The province’s deficit is forecast to fall to C$911 million ($695 million) from an estimated shortfall of C$1 billion for the 2015-16 fiscal year, according to budget documents. The former New Democratic Party government initially estimated the shortfall for the 2015-16 fiscal year at C$422 million.

Manitoba has posted consecutive deficits since 2010. The Progressive Conservative Party, led by Premier Brian Pallister, defeated the ruling New Democratic Party in April elections after 17 years in office, in part because of lingering frustration over a tax increase. Pallister has pledged to roll back the provincial sales tax to 7 percent from 8 percent as part of the party’s mandate.

‘Runaway Deficit’

“We don’t want a runaway deficit,’’ Robert Hogue, senior economist at Royal Bank of Canada, said in a telephone interview from Toronto before the report. “We would expect that a responsible government in Manitoba will have a fiscal plan with commitments to reduce the deficit over its mandate.’’

While Manitoba’s economy is vibrant, it isn’t “booming,’’ and the province doesn’t require as much fiscal stimulus as provinces such as Alberta that have been significantly impacted by the downturn in oil, Hogue said.

Manitoba departments will be held accountable for meeting their budget targets to reduce spending growth to sustainable levels and ensure “chronic overspending’’ comes to a halt, according to budget documents. The province plans to decrease spending by reducing the size of cabinet by one-third and deliver property tax credits and rebates to seniors through the income tax system administered by Canada Revenue Agency, Friesen said.

The province’s fiscal strategy is based on 2.2 percent growth this year and a 2.4 percent expansion in 2017, according to the budget plan. The province’s manufacturing and export sales, hampered by uneven demand and a slowdown in oil in 2015, are expected to benefit from stronger demand from the U.S. and a weaker Canadian dollar in 2016.

Strongest Performers

Manitoba -- Canada’s fifth most-populous province, with 1.3 million people -- is expected to be among the country’s strongest performers in 2016. Its economy is projected to grow by 2 percent this year, according to a survey of economists by Bloomberg News, trailing only Ontario and British Columbia.

“On the growth side things are actually very stable,” Robert Kavcic, senior economist at BMO Capital Markets, said in a telephone interview from Toronto before the report. Manitoba has not been affected by the downturn in energy and a shift to smaller deficits in the coming years is positive for the province’s credit, Kavcic said.

Revenue in the 2016-17 fiscal year will rise 3.1 percent to C$15.2 billion amid increases in individual and corporate tax revenue and federal transfers, according to the budget plan. Manitoba plans to borrow C$6.5 billion in capital markets in 2016-17, up from the C$4.7 billion a year earlier.

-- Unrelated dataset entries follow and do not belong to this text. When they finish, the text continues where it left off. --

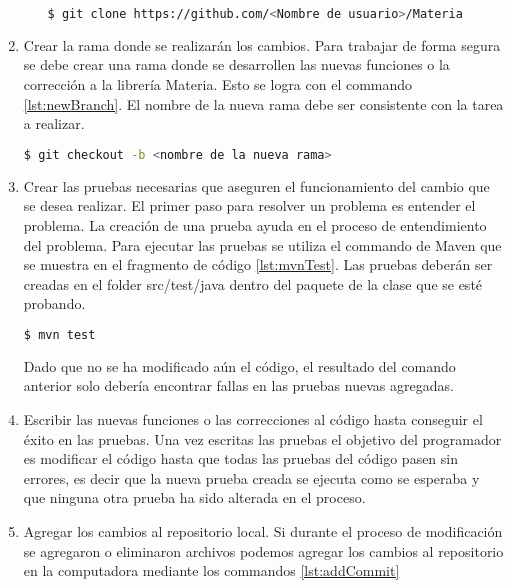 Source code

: \begin{enumerate}
\begin{itemize}
\begin{lstlisting}[label={lst:cloneCommand},caption={Commando para clonar el repositorio de GitHub},language=bash]
	$ git clone https://github.com/<Nombre de usuario>/Materia
\end{lstlisting}

			\end{itemize}

		\item Crear la rama donde se realizarán los cambios. Para trabajar de forma segura se debe crear una rama donde se desarrollen las nuevas funciones o la corrección a la librería Materia. Esto se logra con el commando \ref{lst:newBranch}. El nombre de la nueva rama debe ser consistente con la tarea a realizar.
		\begin{lstlisting}[label={lst:newBranch},caption={Commando para crear una nueva rama en el repositorio.},language=bash]
			$ git checkout -b <nombre de la nueva rama>
		\end{lstlisting}

		\item Crear las pruebas necesarias que aseguren el funcionamiento del cambio que se desea realizar. El primer paso para resolver un problema es entender el problema. La creación de una prueba ayuda en el proceso de entendimiento del problema. Para ejecutar las pruebas se utiliza el commando de Maven que se muestra en el fragmento de código \ref{lst:mvnTest}. Las pruebas deberán ser creadas en el folder src/test/java dentro del paquete de la clase que se esté probando.

\begin{lstlisting}[caption={Para ejecutar las pruebas del proyecto},label={lst:mvnTest},language=bash]
	$ mvn test
\end{lstlisting}

		Dado que no se ha modificado aún el código, el resultado del comando anterior solo debería encontrar fallas en las pruebas nuevas agregadas.

		\item Escribir las nuevas funciones o las correcciones al código hasta conseguir el éxito en las pruebas. Una vez escritas las pruebas el objetivo del programador es modificar el código hasta que todas las pruebas del código pasen sin errores, es decir que la nueva prueba creada se ejecuta como se esperaba y que ninguna otra prueba ha sido alterada en el proceso.

		\item Agregar los cambios al repositorio local. Si durante el proceso de modificación se agregaron o eliminaron archivos podemos agregar los cambios al repositorio en la computadora mediante los commandos \ref{lst:addCommit}


\end{enumerate}
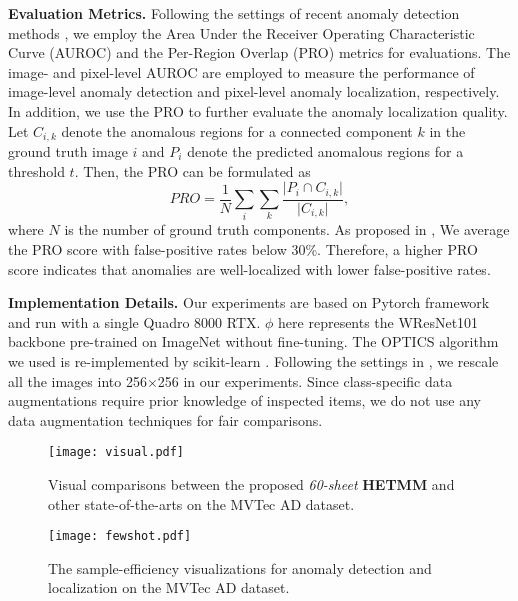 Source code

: \documentclass[default,iicol]{sn-jnl}\usepackage[algo2e,ruled,linesnumbered]{algorithm2e}
\theoremstyle{thmstyleone}\newtheorem{theorem}{Theorem}\newtheorem{proposition}[theorem]{Proposition}
\theoremstyle{thmstyletwo}\newtheorem{example}{Example}\newtheorem{remark}{Remark}
\theoremstyle{thmstylethree}\newtheorem{definition}{Definition}
\begin{document}
\noindent\textbf{Evaluation Metrics. }\label{sec:metrics}
Following the settings of recent anomaly detection methods \cite{US,patchcore}, we employ the Area Under the Receiver Operating Characteristic Curve (AUROC) and the Per-Region Overlap (PRO) \cite{MVTEC} metrics for evaluations.
The image- and pixel-level AUROC are employed to measure the performance of image-level anomaly detection and pixel-level anomaly localization, respectively.
In addition, we use the PRO to further evaluate the anomaly localization quality.
Let $C_{i,k}$ denote the anomalous regions for a connected component $k$ in the ground truth image $i$ and $P_{i}$ denote the predicted anomalous regions for a threshold $t$.
Then, the PRO can be formulated as
\begin{equation}
    PRO=\frac{1}{N}\sum_{i}\sum_{k}\frac{\vert P_{i}\cap C_{i,k}\vert}{\vert C_{i,k}\vert },
\end{equation}
where $N$ is the number of ground truth components.
As proposed in \cite{US}, We average the PRO score with false-positive rates below 30\%.
Therefore, a higher PRO score indicates that anomalies are well-localized with lower false-positive rates.

\noindent\textbf{Implementation Details. }
Our experiments are based on Pytorch \cite{Pytorch} framework and run with a single Quadro 8000 RTX.
$\phi$ here represents the WResNet101 \cite{wresnet} backbone pre-trained on ImageNet \cite{imagenet} without fine-tuning.
The OPTICS algorithm we used is re-implemented by scikit-learn \cite{scikit-learn}.
Following the settings in \cite{CutPaste}, we rescale all the images into 256$\times$256 in our experiments.
Since class-specific data augmentations require prior knowledge of inspected items, we do not use any data augmentation techniques for fair comparisons.

\begin{figure*}[!t]
    \centering
        \texttt{[image: visual.pdf]}
    \caption{Visual comparisons between the proposed \textit{60-sheet} \textbf{HETMM} and other state-of-the-arts on the MVTec AD dataset.
    }
    \label{fig:visual}
\end{figure*}

\begin{figure*}[!t]
    \centering
    \texttt{[image: fewshot.pdf]}
    \caption{
    The sample-efficiency visualizations for anomaly detection and localization on the MVTec AD dataset.
    }
    \label{fig:fewshot}
\end{figure*}
\end{document}
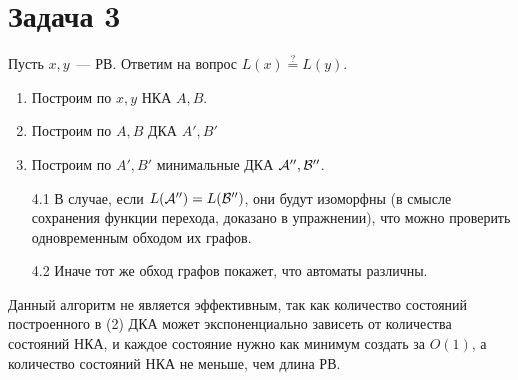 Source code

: \documentclass[a4paper]{article}
\def\A{{\cal A}}
\def\B{{\cal B}}
\begin{document}
\section*{Задача 3}
Пусть $x,y$~--- РВ. Ответим на вопрос $L(x)\overset{?}{=}L(y)$.
\begin{enumerate}
\item Построим по $x,y$ НКА $A,B$.
\item Построим по $A,B$ ДКА $A',B'$
\item Построим по $A',B'$ минимальные ДКА $\A'',\B''$. 
\item [4.1] В случае, если $L(\A'')=L(\B'')$, они будут изоморфны (в смысле сохранения функции перехода, доказано в упражнении), что можно проверить одновременным обходом их графов.
\item [4.2] Иначе тот же обход графов покажет, что автоматы различны.
\end{enumerate}
Данный алгоритм не является эффективным, так как количество состояний построенного в (2) ДКА может экспоненциально зависеть от количества состояний НКА, и каждое состояние нужно как минимум создать за $O(1)$, а количество состояний НКА не меньше, чем длина РВ.
\newpage
\end{document}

The province’s net debt will rise this year to $23.1 billion, equal to 34 percent of gross domestic product, according to budget documents.

Moody’s downgraded its ratings on Manitoba’s senior unsecured ratings to Aa2 from Aa1 in July, citing “the deterioration in Manitoba’s financial metrics to an increased debt burden and our expectation that the province will face significant challenges in achieving fiscal balance by 2018-19.”